Exercise requirements.
Nothing outside the range is to be copied. From the entries below, reproduce exactly the lines starting at the one with "## Anti Pigeon Application" and ending at the one with "### Support or Contact", without pictures.
__________
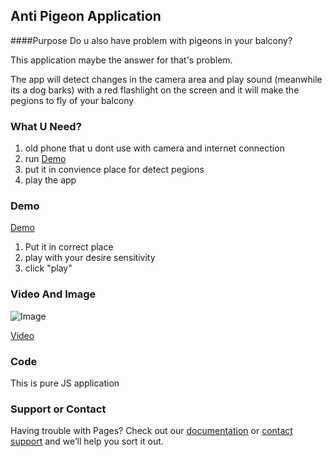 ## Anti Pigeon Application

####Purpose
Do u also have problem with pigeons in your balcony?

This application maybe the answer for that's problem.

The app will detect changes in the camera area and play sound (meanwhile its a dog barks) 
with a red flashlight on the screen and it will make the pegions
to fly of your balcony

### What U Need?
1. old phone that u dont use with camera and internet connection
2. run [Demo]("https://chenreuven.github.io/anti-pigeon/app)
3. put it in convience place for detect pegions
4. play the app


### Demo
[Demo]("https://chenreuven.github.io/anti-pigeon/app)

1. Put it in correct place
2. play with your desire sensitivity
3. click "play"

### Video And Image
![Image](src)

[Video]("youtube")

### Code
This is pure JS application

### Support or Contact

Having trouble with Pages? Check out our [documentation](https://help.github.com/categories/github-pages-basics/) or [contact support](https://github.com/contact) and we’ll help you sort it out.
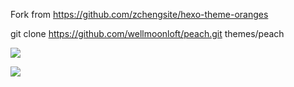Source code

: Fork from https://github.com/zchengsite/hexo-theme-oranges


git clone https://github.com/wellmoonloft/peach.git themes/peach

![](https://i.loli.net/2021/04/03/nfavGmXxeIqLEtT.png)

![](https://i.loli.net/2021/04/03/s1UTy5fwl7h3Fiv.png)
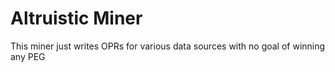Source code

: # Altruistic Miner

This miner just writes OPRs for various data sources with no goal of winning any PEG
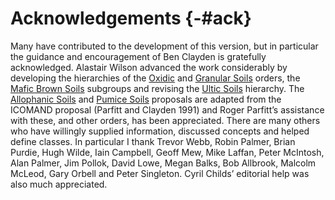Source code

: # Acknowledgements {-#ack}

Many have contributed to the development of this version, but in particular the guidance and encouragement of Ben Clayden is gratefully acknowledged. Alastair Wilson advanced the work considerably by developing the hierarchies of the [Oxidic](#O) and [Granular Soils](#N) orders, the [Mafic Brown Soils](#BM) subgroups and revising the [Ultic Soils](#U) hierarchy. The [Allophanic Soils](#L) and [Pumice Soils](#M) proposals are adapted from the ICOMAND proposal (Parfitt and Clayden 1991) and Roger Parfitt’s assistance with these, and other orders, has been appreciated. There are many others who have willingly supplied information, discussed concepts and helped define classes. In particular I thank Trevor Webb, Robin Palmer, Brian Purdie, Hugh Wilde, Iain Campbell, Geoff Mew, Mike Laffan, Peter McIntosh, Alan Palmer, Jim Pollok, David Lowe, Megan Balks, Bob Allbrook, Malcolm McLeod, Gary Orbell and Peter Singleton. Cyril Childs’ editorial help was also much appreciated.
__________
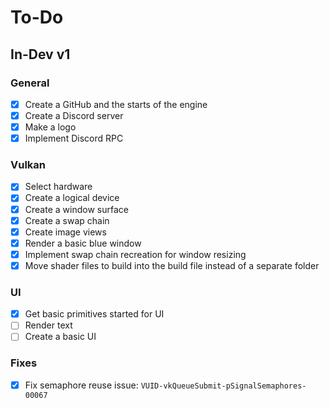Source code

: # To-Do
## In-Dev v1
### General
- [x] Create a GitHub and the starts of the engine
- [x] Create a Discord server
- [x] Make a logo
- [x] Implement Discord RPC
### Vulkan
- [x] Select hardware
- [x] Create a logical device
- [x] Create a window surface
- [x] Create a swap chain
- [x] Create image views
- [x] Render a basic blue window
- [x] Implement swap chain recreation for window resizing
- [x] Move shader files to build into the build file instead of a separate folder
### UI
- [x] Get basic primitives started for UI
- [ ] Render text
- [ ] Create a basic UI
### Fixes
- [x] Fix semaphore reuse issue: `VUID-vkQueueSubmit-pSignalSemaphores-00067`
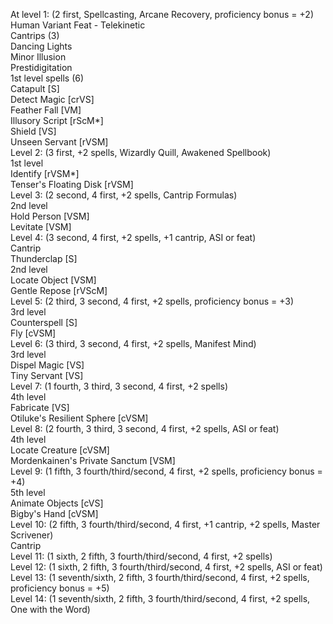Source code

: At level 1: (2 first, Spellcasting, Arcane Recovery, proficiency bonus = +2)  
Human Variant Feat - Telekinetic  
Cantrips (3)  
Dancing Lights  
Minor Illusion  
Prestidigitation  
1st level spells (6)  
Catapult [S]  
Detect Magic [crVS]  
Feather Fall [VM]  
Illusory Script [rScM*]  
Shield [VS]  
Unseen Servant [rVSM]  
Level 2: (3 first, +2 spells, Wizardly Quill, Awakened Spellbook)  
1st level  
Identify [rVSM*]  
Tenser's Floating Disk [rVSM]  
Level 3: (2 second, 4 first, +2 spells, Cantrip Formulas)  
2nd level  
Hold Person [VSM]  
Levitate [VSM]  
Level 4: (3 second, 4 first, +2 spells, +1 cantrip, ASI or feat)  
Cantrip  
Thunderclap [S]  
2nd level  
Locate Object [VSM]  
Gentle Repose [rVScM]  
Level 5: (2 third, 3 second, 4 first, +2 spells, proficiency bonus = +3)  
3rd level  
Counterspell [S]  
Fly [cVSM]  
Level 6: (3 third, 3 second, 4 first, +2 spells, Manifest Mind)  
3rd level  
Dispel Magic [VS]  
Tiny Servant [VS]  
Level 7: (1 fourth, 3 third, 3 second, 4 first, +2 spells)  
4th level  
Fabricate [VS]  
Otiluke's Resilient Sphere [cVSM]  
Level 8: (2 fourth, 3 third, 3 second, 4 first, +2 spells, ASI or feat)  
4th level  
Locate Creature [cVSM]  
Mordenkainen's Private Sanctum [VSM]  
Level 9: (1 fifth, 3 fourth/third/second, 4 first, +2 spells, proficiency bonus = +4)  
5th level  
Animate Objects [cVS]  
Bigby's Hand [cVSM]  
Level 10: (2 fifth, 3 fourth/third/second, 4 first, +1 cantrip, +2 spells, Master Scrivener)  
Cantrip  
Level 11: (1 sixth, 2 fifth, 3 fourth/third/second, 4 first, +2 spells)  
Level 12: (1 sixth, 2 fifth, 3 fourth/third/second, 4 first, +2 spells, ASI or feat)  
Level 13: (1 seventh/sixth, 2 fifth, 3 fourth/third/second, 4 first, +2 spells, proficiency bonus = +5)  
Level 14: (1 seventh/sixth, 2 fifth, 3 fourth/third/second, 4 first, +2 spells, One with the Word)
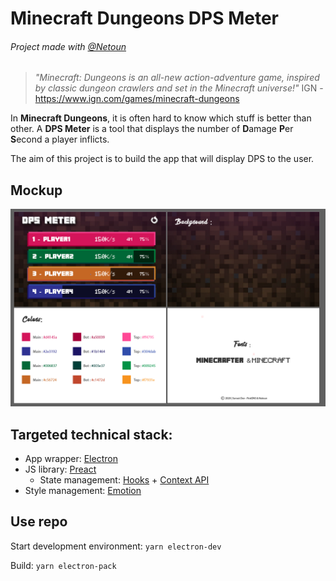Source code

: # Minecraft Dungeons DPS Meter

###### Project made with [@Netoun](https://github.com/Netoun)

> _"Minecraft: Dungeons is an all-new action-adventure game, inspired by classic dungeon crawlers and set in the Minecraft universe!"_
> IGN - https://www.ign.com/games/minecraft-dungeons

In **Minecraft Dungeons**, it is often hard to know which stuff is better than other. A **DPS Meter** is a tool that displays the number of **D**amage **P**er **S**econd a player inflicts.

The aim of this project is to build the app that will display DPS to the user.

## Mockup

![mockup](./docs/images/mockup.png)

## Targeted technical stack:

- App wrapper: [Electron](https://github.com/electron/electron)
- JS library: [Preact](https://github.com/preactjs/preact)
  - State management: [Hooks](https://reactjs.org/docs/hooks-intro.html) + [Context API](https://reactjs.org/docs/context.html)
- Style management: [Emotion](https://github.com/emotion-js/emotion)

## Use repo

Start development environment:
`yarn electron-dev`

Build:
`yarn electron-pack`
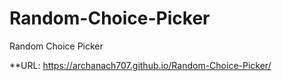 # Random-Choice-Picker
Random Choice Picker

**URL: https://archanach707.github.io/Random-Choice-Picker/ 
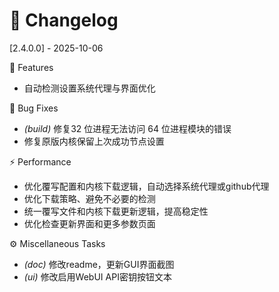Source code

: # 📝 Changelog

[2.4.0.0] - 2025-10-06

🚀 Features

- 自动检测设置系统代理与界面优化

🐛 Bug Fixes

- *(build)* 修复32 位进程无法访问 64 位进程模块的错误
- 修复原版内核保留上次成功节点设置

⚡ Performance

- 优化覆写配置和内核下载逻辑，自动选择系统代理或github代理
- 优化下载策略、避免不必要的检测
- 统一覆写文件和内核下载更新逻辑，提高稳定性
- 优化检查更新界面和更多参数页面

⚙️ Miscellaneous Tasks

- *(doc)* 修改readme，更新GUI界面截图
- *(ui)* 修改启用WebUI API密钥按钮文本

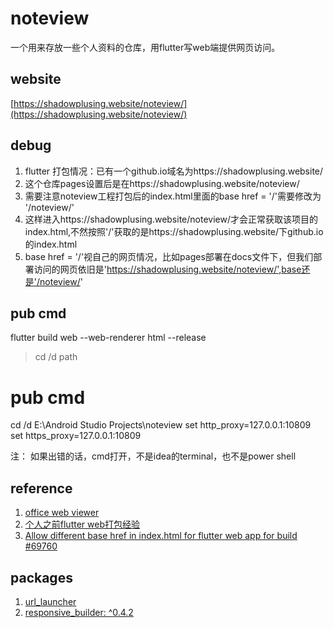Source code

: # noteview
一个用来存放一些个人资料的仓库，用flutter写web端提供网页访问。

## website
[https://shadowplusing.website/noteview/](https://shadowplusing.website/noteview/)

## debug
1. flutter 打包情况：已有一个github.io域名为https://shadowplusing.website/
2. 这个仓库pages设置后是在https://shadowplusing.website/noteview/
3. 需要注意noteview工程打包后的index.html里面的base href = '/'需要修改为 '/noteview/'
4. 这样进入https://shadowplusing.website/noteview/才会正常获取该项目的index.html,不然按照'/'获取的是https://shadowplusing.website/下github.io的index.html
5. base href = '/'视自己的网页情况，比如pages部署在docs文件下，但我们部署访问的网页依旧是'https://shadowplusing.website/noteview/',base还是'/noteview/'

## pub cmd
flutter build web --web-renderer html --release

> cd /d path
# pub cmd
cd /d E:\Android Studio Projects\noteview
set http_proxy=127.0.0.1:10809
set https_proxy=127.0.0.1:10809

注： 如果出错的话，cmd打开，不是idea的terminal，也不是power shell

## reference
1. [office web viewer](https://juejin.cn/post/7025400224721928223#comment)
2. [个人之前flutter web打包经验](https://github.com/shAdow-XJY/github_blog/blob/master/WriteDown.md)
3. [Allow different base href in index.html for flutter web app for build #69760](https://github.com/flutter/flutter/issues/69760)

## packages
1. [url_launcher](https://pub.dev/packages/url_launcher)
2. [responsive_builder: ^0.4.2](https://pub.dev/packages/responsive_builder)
__________
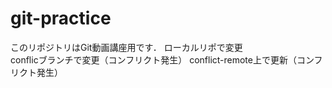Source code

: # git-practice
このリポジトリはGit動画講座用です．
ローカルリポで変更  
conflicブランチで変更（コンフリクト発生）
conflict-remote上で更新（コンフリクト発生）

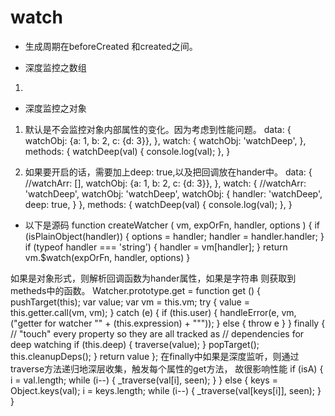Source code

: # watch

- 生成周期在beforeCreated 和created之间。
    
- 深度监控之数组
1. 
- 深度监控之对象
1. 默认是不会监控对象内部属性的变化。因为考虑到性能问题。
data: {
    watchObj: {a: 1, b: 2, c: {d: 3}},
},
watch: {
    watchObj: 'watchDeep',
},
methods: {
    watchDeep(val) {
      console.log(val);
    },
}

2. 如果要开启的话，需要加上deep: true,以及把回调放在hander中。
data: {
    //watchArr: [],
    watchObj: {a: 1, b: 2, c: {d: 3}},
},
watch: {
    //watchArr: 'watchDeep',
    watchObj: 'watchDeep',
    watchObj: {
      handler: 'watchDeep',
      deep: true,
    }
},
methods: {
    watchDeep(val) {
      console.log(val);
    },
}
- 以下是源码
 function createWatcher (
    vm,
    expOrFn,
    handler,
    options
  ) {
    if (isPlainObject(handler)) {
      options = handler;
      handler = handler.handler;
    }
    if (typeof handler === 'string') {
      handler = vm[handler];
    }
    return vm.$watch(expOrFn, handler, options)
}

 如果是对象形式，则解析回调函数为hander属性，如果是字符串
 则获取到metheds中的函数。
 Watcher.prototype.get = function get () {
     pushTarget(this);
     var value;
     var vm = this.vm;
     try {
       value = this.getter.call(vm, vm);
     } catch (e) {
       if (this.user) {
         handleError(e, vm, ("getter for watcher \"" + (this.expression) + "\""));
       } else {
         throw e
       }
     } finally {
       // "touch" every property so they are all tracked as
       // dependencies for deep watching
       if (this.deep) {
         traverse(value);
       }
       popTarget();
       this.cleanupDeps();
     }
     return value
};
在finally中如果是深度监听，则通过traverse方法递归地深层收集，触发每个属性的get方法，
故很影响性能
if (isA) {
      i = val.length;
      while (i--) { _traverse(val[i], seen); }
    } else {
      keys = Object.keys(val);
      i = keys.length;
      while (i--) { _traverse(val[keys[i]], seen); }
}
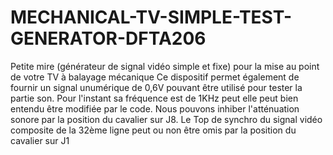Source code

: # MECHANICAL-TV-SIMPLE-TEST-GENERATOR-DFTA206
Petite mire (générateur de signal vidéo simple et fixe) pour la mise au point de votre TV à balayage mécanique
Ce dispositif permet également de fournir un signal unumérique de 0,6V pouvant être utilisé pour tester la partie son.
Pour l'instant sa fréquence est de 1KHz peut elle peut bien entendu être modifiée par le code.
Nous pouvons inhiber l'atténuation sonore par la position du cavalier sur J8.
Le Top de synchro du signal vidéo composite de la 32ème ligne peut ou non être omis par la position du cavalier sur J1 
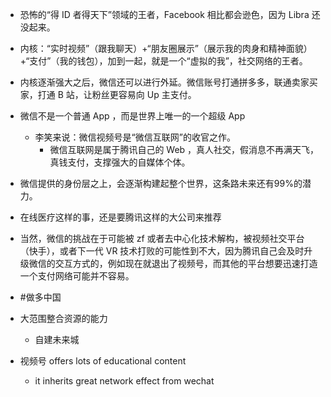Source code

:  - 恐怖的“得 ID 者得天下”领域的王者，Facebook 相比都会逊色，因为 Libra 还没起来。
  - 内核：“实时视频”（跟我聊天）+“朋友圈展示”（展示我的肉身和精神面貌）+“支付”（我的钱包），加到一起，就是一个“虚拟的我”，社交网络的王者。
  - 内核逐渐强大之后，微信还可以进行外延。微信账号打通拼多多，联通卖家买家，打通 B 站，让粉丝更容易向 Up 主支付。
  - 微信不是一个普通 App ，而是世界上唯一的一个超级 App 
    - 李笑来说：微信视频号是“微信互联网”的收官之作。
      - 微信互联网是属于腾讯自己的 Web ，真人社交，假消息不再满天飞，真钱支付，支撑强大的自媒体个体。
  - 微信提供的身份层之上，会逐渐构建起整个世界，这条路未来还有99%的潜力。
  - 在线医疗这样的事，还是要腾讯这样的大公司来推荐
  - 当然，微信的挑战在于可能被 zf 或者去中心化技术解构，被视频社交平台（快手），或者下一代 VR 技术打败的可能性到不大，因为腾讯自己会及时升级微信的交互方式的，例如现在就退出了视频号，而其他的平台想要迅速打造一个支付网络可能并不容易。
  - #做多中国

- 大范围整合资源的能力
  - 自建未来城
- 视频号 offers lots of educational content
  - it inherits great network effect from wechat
__________
Solution for this task.
 ## Anti Pigeon Application

####Purpose
Do u also have problem with pigeons in your balcony?

This application maybe the answer for that's problem.

The app will detect changes in the camera area and play sound (meanwhile its a dog barks) 
with a red flashlight on the screen and it will make the pegions
to fly of your balcony

### What U Need?
1. old phone that u dont use with camera and internet connection
2. run [Demo]("https://chenreuven.github.io/anti-pigeon/app)
3. put it in convience place for detect pegions
4. play the app


### Demo
[Demo]("https://chenreuven.github.io/anti-pigeon/app)

1. Put it in correct place
2. play with your desire sensitivity
3. click "play"

### Video And Image
![Image](src)

[Video]("youtube")

### Code
This is pure JS application

### Support or Contact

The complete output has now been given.